• **INPUT DATA**
^^^^^^^^

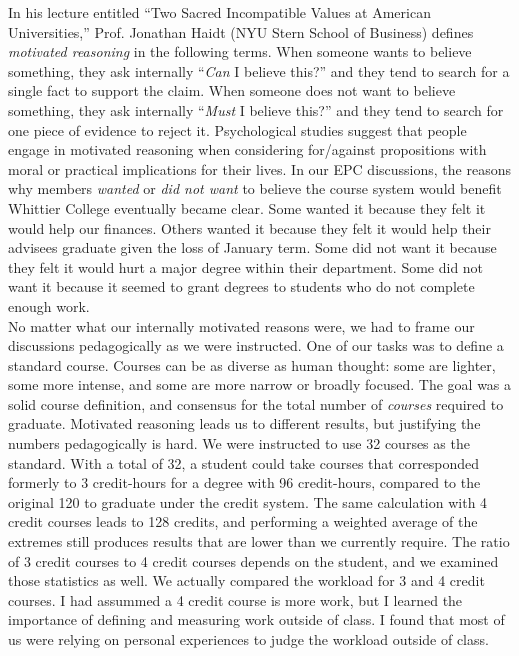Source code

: \documentclass[../../../main.tex]{subfiles}
\begin{document}
In his lecture entitled ``Two Sacred Incompatible Values at American Universities,'' \cite{haidt} Prof. Jonathan Haidt (NYU Stern School of Business) defines \textit{motivated reasoning} in the following terms.  When someone wants to believe something, they ask internally ``\textit{Can} I believe this?'' and they tend to search for a single fact to support the claim.  When someone does not want to believe something, they ask internally ``\textit{Must} I believe this?'' and they tend to search for one piece of evidence to reject it.  Psychological studies suggest that people engage in motivated reasoning when considering for/against propositions with moral or practical implications for their lives.  In our EPC discussions, the reasons why members \textit{wanted} or \textit{did not want} to believe the course system would benefit Whittier College eventually became clear.  Some wanted it because they felt it would help our finances.  Others wanted it because they felt it would help their advisees graduate given the loss of January term.  Some did not want it because they felt it would hurt a major degree within their department.  Some did not want it because it seemed to grant degrees to students who do not complete enough work.  
\\
\vspace{0.25cm}
No matter what our internally motivated reasons were, we had to frame our discussions pedagogically as we were instructed.  One of our tasks was to define a standard course.  Courses can be as diverse as human thought: some are lighter, some more intense, and some are more narrow or broadly focused.  The goal was a solid course definition, and consensus for the total number of \textit{courses} required to graduate.  Motivated reasoning leads us to different results, but justifying the numbers pedagogically is hard.  We were instructed to use 32 courses as the standard.  With a total of 32, a student could take courses that corresponded formerly to 3 credit-hours for a degree with 96 credit-hours, compared to the original 120 to graduate under the credit system.  The same calculation with 4 credit courses leads to 128 credits, and performing a weighted average of the extremes still produces results that are lower than we currently require.  The ratio of 3 credit courses to 4 credit courses depends on the student, and we examined those statistics as well.  We actually compared the workload for 3 and 4 credit courses.  I had assummed a 4 credit course is more work, but I learned the importance of defining and measuring work outside of class.  I found that most of us were relying on personal experiences to judge the workload outside of class.
\end{document}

^^^^^^^^

Please print each entry exactly as it stands, without the pictures.

Source code

: \documentclass[../../../main.tex]{subfiles}
\begin{document}
In his lecture entitled ``Two Sacred Incompatible Values at American Universities,'' \cite{haidt} Prof. Jonathan Haidt (NYU Stern School of Business) defines \textit{motivated reasoning} in the following terms.  When someone wants to believe something, they ask internally ``\textit{Can} I believe this?'' and they tend to search for a single fact to support the claim.  When someone does not want to believe something, they ask internally ``\textit{Must} I believe this?'' and they tend to search for one piece of evidence to reject it.  Psychological studies suggest that people engage in motivated reasoning when considering for/against propositions with moral or practical implications for their lives.  In our EPC discussions, the reasons why members \textit{wanted} or \textit{did not want} to believe the course system would benefit Whittier College eventually became clear.  Some wanted it because they felt it would help our finances.  Others wanted it because they felt it would help their advisees graduate given the loss of January term.  Some did not want it because they felt it would hurt a major degree within their department.  Some did not want it because it seemed to grant degrees to students who do not complete enough work.  
\\
\vspace{0.25cm}
No matter what our internally motivated reasons were, we had to frame our discussions pedagogically as we were instructed.  One of our tasks was to define a standard course.  Courses can be as diverse as human thought: some are lighter, some more intense, and some are more narrow or broadly focused.  The goal was a solid course definition, and consensus for the total number of \textit{courses} required to graduate.  Motivated reasoning leads us to different results, but justifying the numbers pedagogically is hard.  We were instructed to use 32 courses as the standard.  With a total of 32, a student could take courses that corresponded formerly to 3 credit-hours for a degree with 96 credit-hours, compared to the original 120 to graduate under the credit system.  The same calculation with 4 credit courses leads to 128 credits, and performing a weighted average of the extremes still produces results that are lower than we currently require.  The ratio of 3 credit courses to 4 credit courses depends on the student, and we examined those statistics as well.  We actually compared the workload for 3 and 4 credit courses.  I had assummed a 4 credit course is more work, but I learned the importance of defining and measuring work outside of class.  I found that most of us were relying on personal experiences to judge the workload outside of class.
\end{document}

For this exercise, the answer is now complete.